Linkerd cluster running slowly, and cpu high!


#1

the following is my environment:

  1. k8s 1.10 with calico
  2. ingress-nginx as lb, it will set a custom header as identifier send to linkerd.
  3. linkerd-cni-1.4.2 as internal linkerd, and set JVM_HEAP_MIN and JVM_HEAP_MAX to 1024M
  4. namerd-1.4.2 in daemonset
  5. I have 3 node , and the service use nginx-test pod to serve a static page.

but , I use ab command to test performance, the response is 300ms-900ms every time.
If I don’t use linkerd, the ab is very fastly!
ab -r -k -n 10000 -c 1000 http://yh.com/index.html

Every node is esxi , and it has 4 cpu, 4 G mem!

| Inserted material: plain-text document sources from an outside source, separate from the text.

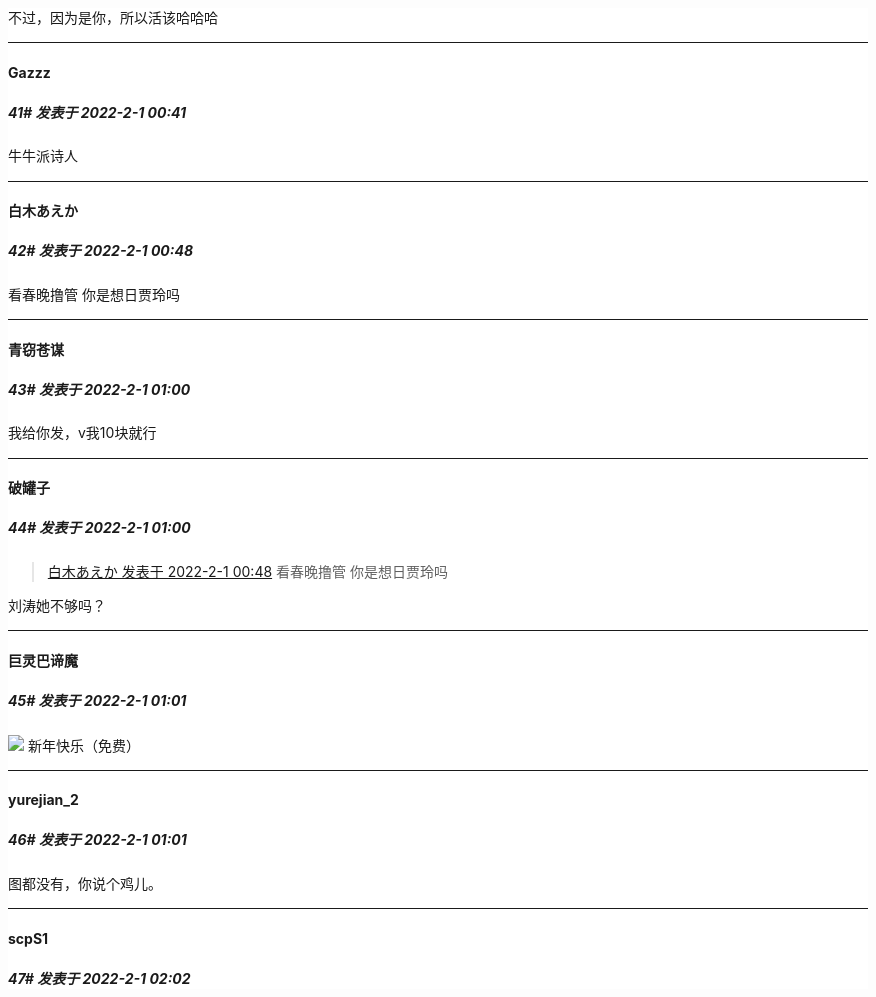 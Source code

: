 不过，因为是你，所以活该哈哈哈

*****

####  Gazzz  
##### 41#       发表于 2022-2-1 00:41

牛牛派诗人

*****

####  白木あえか  
##### 42#       发表于 2022-2-1 00:48

看春晚撸管
你是想日贾玲吗

*****

####  青窃苍谋  
##### 43#       发表于 2022-2-1 01:00

我给你发，v我10块就行

*****

####  破罐子  
##### 44#       发表于 2022-2-1 01:00

<blockquote><a href="httphttps://bbs.saraba1st.com/2b/forum.php?mod=redirect&amp;goto=findpost&amp;pid=54506076&amp;ptid=2050256" target="_blank">白木あえか 发表于 2022-2-1 00:48</a>
看春晚撸管
你是想日贾玲吗</blockquote>
刘涛她不够吗？

*****

####  巨灵巴谛魔  
##### 45#       发表于 2022-2-1 01:01

<img src="https://static.saraba1st.com/image/smiley/face2017/001.png" referrerpolicy="no-referrer">
新年快乐（免费）

*****

####  yurejian_2  
##### 46#       发表于 2022-2-1 01:01

图都没有，你说个鸡儿。

*****

####  scpS1  
##### 47#       发表于 2022-2-1 02:02

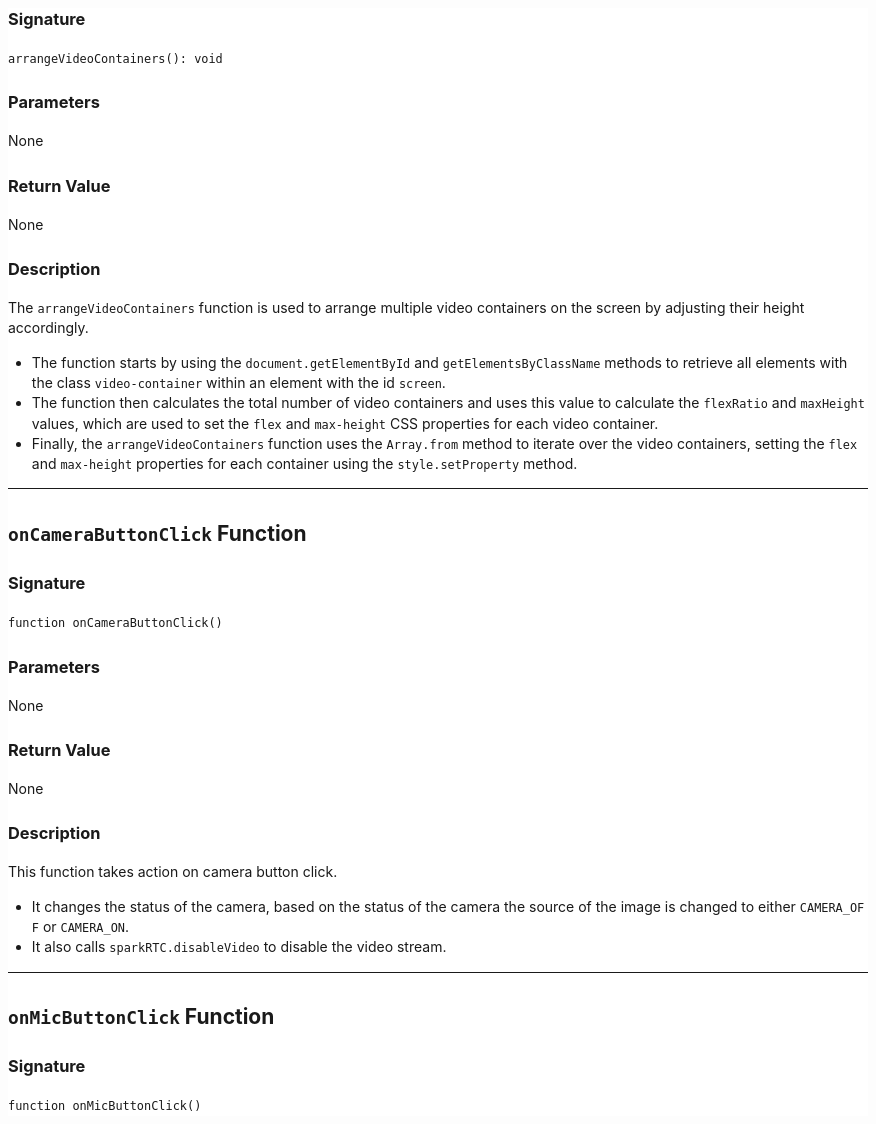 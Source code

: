 ### Signature
`arrangeVideoContainers(): void`


### Parameters
None

### Return Value
None

### Description
The `arrangeVideoContainers` function is used to arrange multiple video containers on the screen by adjusting their height accordingly. 

- The function starts by using the `document.getElementById` and `getElementsByClassName` methods to retrieve all elements with the class `video-container` within an element with the id `screen`.
- The function then calculates the total number of video containers and uses this value to calculate the `flexRatio` and `maxHeight` values, which are used to set the `flex` and `max-height` CSS properties for each video container.
- Finally, the `arrangeVideoContainers` function uses the `Array.from` method to iterate over the video containers, setting the `flex` and `max-height` properties for each container using the `style.setProperty` method.

---

## `onCameraButtonClick` Function

### Signature
`function onCameraButtonClick()`


### Parameters
None

### Return Value
None

### Description
This function takes action on camera button click.

- It changes the status of the camera, based on the status of the camera the source of the image is changed to either `CAMERA_OFF` or `CAMERA_ON`. 
- It also calls `sparkRTC.disableVideo` to disable the video stream.

---

## `onMicButtonClick` Function

### Signature
`function onMicButtonClick()`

The following image is zipkin:

my configure:

---
apiVersion: v1
kind: ConfigMap
metadata:
  name: l5d-config
  namespace: linkerd
data:
  config.yaml: |-
    admin:
      ip: 0.0.0.0
      port: 9990
    telemetry:
    - kind: io.l5d.prometheus
    - kind: io.l5d.zipkin
      host: 10.200.0.10
    - kind: io.l5d.recentRequests
      sampleRate: 0.25
    usage:
      enabled: false
    routers:
    - protocol: http
      httpAccessLog: access.log
      label: outgoing
      interpreter:
        kind: io.l5d.namerd
        dst: /$/inet/namerd.linkerd.svc.cluster.local/4100
        namespace: external
      servers:
      - port: 4140
        ip: 0.0.0.0
      service:
        responseClassifier:
          kind: io.l5d.http.retryableRead5XX

    - protocol: http
      label: incoming
      httpAccessLog: access.log
      identifier:
        kind: io.l5d.header.token
        header: my-header
      interpreter:
        kind: io.l5d.namerd
        dst: /$/inet/namerd.linkerd.svc.cluster.local/4100
        namespace: internal
        transformers:
        - kind: io.l5d.k8s.localnode
          hostNetwork: true
      servers:
      - port: 4141
        ip: 0.0.0.0

---
apiVersion: extensions/v1beta1
kind: DaemonSet
metadata:
  labels:
    app: l5d
  name: l5d
  namespace: linkerd
spec:
  template:
    metadata:
      labels:
        app: l5d
    spec:
      hostNetwork: true
      dnsPolicy: ClusterFirstWithHostNet
      volumes:
      - name: l5d-config
        configMap:
          name: "l5d-config"
      - name: certificates
        secret:
          secretName: certificates
      #nodeSelector:
      #  func: linkerd
      containers:
      - name: l5d
        image: office.registry.cn/buoyantio/linkerd:1.4.2
        env:
        - name: JVM_HEAP_MIN
          value: 1024M
        - name: JVM_HEAP_MAX
          value: 1024M
        - name: NODE_NAME
          valueFrom:
            fieldRef:
              fieldPath: spec.nodeName
        - name: POD_IP
          valueFrom:
            fieldRef:
              apiVersion: v1
              fieldPath: status.podIP
        args:
        - /io.buoyant/linkerd/config/config.yaml
        ports:
        - name: outgoing
          containerPort: 4140
          hostPort: 4140
        - name: incoming
          containerPort: 4141
          hostPort: 4141
        - name: admin
          containerPort: 9990
          hostPort: 9990
        volumeMounts:
        - name: "l5d-config"
          mountPath: "/io.buoyant/linkerd/config"
          readOnly: true
        - name: "certificates"
          mountPath: "/io.buoyant/linkerd/certs"
          readOnly: true

      - name: kubectl
        image: office.registry.cn/buoyantio/kubectl:v1.8.5
        args:
        - "proxy"
        - "-p"
        - "8001"
---
apiVersion: v1
kind: Service
metadata:
  name: l5d
  namespace: linkerd
spec:
  selector:
    app: l5d
  type: LoadBalancer
  ports:
  - name: outgoing
    port: 4140
  - name: incoming
    port: 4141
  - name: admin
    port: 9990


my ingress: 
apiVersion: extensions/v1beta1
kind: Ingress
metadata:
  annotations:
    nginx.ingress.kubernetes.io/server-snippet: |
      set $svc nginx-test;
  name: yh.com
  namespace: linkerd
spec:
  rules:
  - host: yh.com
    http:
      paths:
      - backend:
          serviceName: l5d
          servicePort: 4141

my default namespace svc:
apiVersion: v1
kind: Service
metadata:
  name: nginx-test
  namespace: default
spec:
  clusterIP: None
  ports:
  - name: http
    port: 80
    protocol: TCP
    targetPort: 80
  selector:
    nginx: test
  sessionAffinity: None
  type: ClusterIP

#2

Hi @caduke!

One of the problems with ab is that it uses HTTP/1.0 and re-establishes a connection for each request which is very expensive for Linkerd. Linkerd performs much better when it can use persistent connections. Consider trying another load testing tool such as Slow Cooker.

I also see that you have the recentRequests sample rate set to 0.25 which can also have an impact on performance.